▶ **EXERCISE DATA**
++++++
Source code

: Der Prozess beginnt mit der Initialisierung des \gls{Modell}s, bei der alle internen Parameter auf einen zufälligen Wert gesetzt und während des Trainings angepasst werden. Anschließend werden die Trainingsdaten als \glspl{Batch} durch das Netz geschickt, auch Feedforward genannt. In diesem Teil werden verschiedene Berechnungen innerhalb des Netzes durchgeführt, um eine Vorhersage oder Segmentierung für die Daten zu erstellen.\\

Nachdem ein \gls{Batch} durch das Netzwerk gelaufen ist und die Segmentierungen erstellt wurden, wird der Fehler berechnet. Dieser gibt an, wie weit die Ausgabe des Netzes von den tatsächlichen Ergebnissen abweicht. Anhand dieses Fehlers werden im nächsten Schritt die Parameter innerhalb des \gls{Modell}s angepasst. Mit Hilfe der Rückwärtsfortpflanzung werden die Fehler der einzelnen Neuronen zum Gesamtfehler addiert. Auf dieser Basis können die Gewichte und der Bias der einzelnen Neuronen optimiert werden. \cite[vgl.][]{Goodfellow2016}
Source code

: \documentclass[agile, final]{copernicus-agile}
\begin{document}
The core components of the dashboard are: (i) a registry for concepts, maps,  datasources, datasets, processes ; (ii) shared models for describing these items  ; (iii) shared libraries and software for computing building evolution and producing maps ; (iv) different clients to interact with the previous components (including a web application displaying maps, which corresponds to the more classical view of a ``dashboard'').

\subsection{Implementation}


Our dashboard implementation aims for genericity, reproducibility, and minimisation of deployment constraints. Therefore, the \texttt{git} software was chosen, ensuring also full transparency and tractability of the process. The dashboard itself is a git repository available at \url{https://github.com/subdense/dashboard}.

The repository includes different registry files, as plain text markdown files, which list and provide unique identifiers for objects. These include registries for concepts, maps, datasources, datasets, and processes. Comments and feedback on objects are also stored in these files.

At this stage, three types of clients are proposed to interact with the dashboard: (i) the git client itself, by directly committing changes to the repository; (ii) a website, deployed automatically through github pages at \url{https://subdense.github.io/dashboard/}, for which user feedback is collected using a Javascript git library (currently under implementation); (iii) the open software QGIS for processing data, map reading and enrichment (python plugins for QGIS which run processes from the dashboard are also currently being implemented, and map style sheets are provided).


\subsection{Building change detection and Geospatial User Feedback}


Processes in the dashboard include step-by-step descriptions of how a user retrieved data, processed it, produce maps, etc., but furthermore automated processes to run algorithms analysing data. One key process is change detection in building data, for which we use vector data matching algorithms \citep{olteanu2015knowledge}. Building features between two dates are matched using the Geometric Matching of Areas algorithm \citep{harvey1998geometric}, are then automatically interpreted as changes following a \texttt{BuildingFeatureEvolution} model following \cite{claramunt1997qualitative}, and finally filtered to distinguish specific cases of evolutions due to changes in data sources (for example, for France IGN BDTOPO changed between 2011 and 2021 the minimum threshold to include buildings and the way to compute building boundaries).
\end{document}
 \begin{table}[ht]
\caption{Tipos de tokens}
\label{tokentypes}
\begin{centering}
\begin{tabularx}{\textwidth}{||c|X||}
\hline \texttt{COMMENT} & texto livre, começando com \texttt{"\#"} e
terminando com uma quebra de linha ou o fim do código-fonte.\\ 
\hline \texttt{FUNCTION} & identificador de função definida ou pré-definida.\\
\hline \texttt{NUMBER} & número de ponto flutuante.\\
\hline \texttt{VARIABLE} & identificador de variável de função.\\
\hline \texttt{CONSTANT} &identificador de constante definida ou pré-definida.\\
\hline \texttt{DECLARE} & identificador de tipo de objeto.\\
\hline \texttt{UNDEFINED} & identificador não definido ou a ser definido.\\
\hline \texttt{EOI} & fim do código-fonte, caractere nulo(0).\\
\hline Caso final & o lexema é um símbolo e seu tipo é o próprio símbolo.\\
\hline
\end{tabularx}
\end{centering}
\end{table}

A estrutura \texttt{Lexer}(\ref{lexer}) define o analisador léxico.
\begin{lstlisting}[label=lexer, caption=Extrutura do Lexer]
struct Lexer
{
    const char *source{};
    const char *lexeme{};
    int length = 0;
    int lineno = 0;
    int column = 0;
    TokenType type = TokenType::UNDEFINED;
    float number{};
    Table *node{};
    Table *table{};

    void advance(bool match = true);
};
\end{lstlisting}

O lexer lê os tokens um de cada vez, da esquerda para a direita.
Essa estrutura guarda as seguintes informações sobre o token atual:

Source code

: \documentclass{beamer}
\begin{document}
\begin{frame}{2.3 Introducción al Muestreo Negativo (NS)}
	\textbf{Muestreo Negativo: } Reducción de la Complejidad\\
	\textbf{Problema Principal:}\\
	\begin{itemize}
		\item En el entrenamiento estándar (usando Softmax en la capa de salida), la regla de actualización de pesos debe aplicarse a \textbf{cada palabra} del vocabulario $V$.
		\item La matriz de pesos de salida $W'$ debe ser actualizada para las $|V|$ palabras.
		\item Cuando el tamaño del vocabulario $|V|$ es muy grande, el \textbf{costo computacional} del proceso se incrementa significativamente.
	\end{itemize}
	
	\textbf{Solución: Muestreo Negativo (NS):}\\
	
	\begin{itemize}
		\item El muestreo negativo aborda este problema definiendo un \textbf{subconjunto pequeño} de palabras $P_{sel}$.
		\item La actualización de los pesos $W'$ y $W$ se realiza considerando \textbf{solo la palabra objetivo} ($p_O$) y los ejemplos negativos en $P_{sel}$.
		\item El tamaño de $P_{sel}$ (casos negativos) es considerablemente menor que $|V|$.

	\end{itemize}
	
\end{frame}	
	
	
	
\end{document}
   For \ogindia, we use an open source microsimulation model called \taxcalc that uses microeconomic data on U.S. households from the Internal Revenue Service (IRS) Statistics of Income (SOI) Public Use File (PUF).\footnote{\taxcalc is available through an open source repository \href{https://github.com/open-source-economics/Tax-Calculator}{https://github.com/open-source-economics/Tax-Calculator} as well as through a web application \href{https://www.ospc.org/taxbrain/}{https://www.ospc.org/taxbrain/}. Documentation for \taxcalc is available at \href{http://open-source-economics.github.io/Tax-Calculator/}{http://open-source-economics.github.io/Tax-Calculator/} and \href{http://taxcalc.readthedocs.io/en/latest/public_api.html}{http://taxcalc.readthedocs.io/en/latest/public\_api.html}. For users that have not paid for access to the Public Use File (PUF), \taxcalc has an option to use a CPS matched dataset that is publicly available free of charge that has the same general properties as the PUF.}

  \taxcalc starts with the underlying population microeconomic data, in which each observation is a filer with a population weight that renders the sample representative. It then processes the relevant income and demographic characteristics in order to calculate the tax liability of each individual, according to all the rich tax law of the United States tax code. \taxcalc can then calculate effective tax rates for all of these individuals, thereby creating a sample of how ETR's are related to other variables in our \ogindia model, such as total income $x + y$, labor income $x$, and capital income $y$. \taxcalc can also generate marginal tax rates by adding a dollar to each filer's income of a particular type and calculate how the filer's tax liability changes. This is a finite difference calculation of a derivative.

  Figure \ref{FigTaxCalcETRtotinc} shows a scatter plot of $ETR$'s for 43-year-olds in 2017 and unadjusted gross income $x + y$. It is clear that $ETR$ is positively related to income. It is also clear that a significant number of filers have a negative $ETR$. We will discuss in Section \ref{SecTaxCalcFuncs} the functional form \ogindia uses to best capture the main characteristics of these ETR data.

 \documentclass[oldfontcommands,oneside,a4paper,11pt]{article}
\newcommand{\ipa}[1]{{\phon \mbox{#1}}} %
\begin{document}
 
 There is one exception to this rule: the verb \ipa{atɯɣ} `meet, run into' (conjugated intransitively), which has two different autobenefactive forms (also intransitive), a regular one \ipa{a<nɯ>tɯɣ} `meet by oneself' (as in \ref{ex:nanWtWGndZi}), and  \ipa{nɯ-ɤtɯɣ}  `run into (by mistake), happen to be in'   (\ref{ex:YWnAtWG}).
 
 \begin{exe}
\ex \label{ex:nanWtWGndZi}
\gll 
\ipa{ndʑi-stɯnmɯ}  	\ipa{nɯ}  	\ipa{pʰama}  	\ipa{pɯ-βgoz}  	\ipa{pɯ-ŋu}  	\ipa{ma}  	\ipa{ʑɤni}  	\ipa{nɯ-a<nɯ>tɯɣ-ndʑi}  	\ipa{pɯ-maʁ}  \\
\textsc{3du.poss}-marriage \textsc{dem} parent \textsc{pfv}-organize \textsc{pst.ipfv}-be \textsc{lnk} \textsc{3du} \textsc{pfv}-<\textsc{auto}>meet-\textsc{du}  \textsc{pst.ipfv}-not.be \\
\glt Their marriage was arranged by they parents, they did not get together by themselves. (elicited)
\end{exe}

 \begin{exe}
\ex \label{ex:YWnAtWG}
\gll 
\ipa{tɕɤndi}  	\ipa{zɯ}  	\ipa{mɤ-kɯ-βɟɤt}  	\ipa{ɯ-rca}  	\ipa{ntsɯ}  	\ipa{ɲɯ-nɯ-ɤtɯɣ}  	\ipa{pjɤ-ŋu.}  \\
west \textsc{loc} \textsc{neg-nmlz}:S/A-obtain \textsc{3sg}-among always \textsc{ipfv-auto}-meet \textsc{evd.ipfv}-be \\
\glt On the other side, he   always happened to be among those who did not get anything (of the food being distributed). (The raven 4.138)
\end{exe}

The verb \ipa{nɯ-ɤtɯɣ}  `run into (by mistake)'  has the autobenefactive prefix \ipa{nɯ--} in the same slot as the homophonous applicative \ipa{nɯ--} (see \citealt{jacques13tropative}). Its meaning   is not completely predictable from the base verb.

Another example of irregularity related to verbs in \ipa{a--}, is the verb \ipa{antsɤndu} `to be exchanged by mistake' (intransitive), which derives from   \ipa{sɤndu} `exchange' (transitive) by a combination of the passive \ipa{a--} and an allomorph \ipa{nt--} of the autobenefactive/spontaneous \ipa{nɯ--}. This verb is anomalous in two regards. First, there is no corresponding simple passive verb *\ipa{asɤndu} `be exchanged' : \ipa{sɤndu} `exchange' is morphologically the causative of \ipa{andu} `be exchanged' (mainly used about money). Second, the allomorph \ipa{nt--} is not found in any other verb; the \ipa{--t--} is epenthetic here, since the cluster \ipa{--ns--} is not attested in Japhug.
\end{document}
++++++
▶ **PROBLEM DESCRIPTION**
Check each line above for the string "lstlisting" and copy the ones that have it.

▶ **TASK RESULT**
\begin{lstlisting}[label=lexer, caption=Extrutura do Lexer]
\end{lstlisting}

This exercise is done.